(Stored data entries)

---------------

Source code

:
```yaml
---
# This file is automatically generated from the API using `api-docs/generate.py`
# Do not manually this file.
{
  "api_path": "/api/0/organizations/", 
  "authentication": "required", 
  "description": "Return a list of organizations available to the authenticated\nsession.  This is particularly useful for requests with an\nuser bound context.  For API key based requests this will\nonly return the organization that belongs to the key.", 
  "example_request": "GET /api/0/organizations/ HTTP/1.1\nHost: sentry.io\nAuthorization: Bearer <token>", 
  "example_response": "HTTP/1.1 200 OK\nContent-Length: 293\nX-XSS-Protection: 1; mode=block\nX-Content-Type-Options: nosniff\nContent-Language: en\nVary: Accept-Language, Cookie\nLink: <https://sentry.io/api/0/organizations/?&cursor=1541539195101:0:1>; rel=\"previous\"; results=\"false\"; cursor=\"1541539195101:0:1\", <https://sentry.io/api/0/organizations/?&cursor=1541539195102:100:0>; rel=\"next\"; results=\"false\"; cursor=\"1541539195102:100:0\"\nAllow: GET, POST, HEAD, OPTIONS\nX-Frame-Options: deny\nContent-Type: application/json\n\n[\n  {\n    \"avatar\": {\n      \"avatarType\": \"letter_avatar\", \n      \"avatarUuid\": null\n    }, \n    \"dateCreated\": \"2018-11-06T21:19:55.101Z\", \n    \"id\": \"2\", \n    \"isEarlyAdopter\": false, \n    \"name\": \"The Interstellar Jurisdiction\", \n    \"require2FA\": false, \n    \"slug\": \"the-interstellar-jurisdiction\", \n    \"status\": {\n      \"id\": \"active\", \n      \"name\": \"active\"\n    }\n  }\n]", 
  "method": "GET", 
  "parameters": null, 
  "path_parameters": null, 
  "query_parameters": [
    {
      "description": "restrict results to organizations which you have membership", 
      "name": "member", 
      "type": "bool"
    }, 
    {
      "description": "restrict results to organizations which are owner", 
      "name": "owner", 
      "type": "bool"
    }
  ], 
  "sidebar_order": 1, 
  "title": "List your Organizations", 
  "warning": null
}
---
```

---------------

Task statement: Search the entries for the word "owner" and show every line that has it.

Output of the task:
      "description": "restrict results to organizations which are owner", 
      "name": "owner", 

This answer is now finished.